INTERVIEW :fhána
2023年5月31日(水)にfhána、17枚目にしてレーベル移籍後初となるシングル『Runaway World』がリリースされる。同曲はTVアニメ『逃走中 グレートミッション』の主題歌にタイアップされており、原作は放送開始より19年続く人気バラエティ番組という事でご存知の方も多いと思うが、そんな作品のテーマに沿ったアグレッシブな疾走感は、爽快にすらも感じるアップテンポなナンバーに仕上がっている。

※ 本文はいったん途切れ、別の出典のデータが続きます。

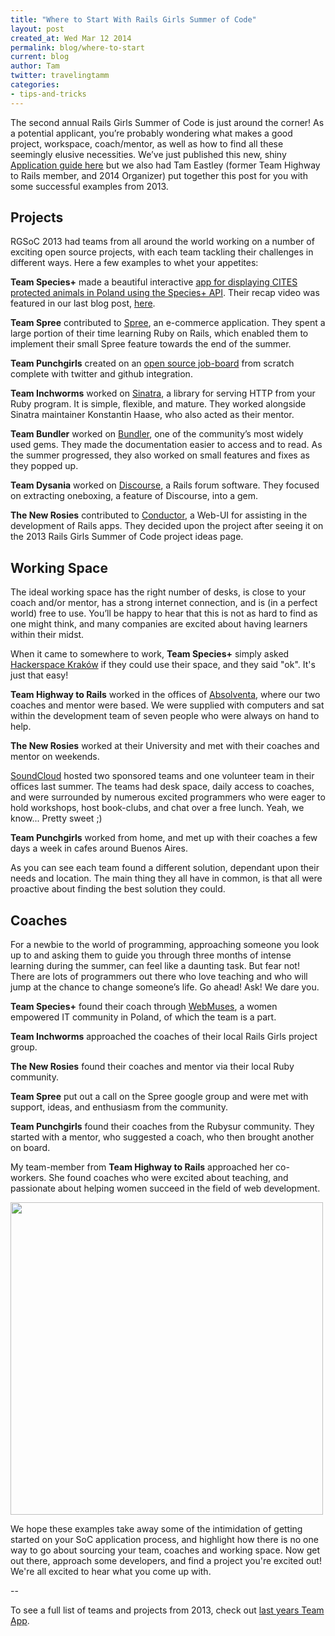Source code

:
 ```yaml
---
title: "Where to Start With Rails Girls Summer of Code"
layout: post
created_at: Wed Mar 12 2014
permalink: blog/where-to-start
current: blog
author: Tam
twitter: travelingtamm
categories:
- tips-and-tricks
---
```


The second annual Rails Girls Summer of Code is just around the corner! As a potential applicant, you’re probably wondering what makes a good project, workspace, coach/mentor, as well as how to find all these seemingly elusive necessities. We’ve just published this new, shiny [Application guide here](http://railsgirlssummerofcode.org/students/application) but we also had Tam Eastley (former Team Highway to Rails member, and 2014 Organizer) put together this post for you with some successful examples from 2013.


## Projects

RGSoC 2013 had teams from all around the world working on a number of exciting open source projects, with each team tackling their challenges in different ways. Here a few examples to whet your appetites:

**Team Species+** made a beautiful interactive [app for displaying CITES protected animals in Poland using the Species+ API](http://species-app.herokuapp.com/). Their recap video was featured in our last blog post, [here](http://railsgirlssummerofcode.org/blog/2014/).

**Team Spree** contributed to [Spree](http://spreecommerce.com/), an e-commerce application. They spent a large portion of their time learning Ruby on Rails, which enabled them to implement their small Spree feature towards the end of the summer.

**Team Punchgirls** created on an [open source job-board](http://jobs.punchgirls.com/) from scratch complete with twitter and github integration.

**Team Inchworms** worked on [Sinatra](http://www.sinatrarb.com/), a library for serving HTTP from your Ruby program. It is simple, flexible, and mature. They worked alongside Sinatra maintainer Konstantin Haase, who also acted as their mentor.

**Team Bundler** worked on [Bundler](http://bundler.io/), one of the community’s most widely used gems. They made the documentation easier to access and to read. As the summer progressed, they also worked on small features and fixes as they popped up.

**Team Dysania** worked on [Discourse](http://www.discourse.org/), a Rails forum software. They focused on extracting oneboxing, a feature of Discourse, into a gem.

**The New Rosies** contributed to [Conductor](https://github.com/NewRosies/conductor), a Web-UI for assisting in the development of Rails apps. They decided upon the project after seeing it on the 2013 Rails Girls Summer of Code project ideas page.

## Working Space

The ideal working space has the right number of desks, is close to your coach and/or mentor, has a strong internet connection, and is (in a perfect world) free to use. You’ll be happy to hear that this is not as hard to find as one might think, and many companies are excited about having learners within their midst.

When it came to somewhere to work, **Team Species+** simply asked [Hackerspace Kraków](http://hackerspace-krk.pl/) if they could use their space, and they said "ok". It's just that easy!

**Team Highway to Rails** worked in the offices of [Absolventa](http://www.absolventa.de/), where our two coaches and mentor were based. We were supplied with computers and sat within the development team of seven people who were always on hand to help.

**The New Rosies** worked at their University and met with their coaches and mentor on weekends.

[SoundCloud](https://soundcloud.com/) hosted two sponsored teams and one volunteer team in their offices last summer. The teams had desk space, daily access to coaches, and were surrounded by numerous excited programmers who were eager to hold workshops, host book-clubs, and chat over a free lunch. Yeah, we know... Pretty sweet ;)

**Team Punchgirls** worked from home, and met up with their coaches a few days a week in cafes around Buenos Aires.

As you can see each team found a different solution, dependant upon their needs and location. The main thing they all have in common, is that all were proactive about finding the best solution they could.

## Coaches

For a newbie to the world of programming, approaching someone you look up to and asking them to guide you through three months of intense learning during the summer, can feel like a daunting task. But fear not! There are lots of programmers out there who love teaching and who will jump at the chance to change someone’s life. Go ahead! Ask! We dare you.

**Team Species+** found their coach through [WebMuses](http://webmus.es/en), a women empowered IT community in Poland, of which the team is a part.

**Team Inchworms** approached the coaches of their local Rails Girls project group.

**The New Rosies** found their coaches and mentor via their local Ruby community.

**Team Spree** put out a call on the Spree google group and were met with support, ideas, and enthusiasm from the community.

**Team Punchgirls** found their coaches from the Rubysur community. They started with a mentor, who suggested a coach, who then brought another on board.

My team-member from **Team Highway to Rails** approached her co-workers. She found coaches who were excited about teaching, and passionate about helping women succeed in the field of web development.

<img src="https://f.cloud.github.com/assets/1711357/792560/1d1326d8-eba6-11e2-8fb3-2de8298fb07b.png" width="500">

We hope these examples take away some of the intimidation of getting started on your SoC application process, and highlight how there is no one way to go about sourcing your team, coaches and working space. Now get out there, approach some developers, and find a project you're excited out! We're all excited to hear what you come up with.


--

To see a full list of teams and projects from 2013, check out [last years Team App](http://2013.teams.railsgirlssummerofcode.org/teams).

メンバーの離脱、レーベル移籍と激動の1年を過ごしたfhánaがたどり着いた新境地について、佐藤純一、towana、kevin mitsunagaの口から語られた。
インタヴュー・文:前田勇介
“アニソンを作る醍醐味”を再認識できた
──レーベル移籍初のシングルという事で、伺いたい事はたくさんあるのですが、まずは今回のリリースについてからお願いします。これまで数多くのタイアップを担当されていますが、いわゆる“ニチアサ”の主題歌は初めてだと思います。制作する上や歌唱する際に心がけた点など、何かありますか?
佐藤純一(以下、佐藤):楽曲に向けてのアプローチとしては特別何かを変えた、というような事はないんですけど、やっぱりおっしゃる通り、基本これまで僕らがタイアップさせて頂いた作品は深夜アニメが多かったので、キッズ層というか、ファミリー向けのニチアサ枠でのタイアップは初だったので、新しい層に向けて僕らの音楽を届けることができたらいいなというのはまず思いましたね。
towana:端から見ていて思ったのは、今回は曲作りが難航してたんじゃないかな〜って。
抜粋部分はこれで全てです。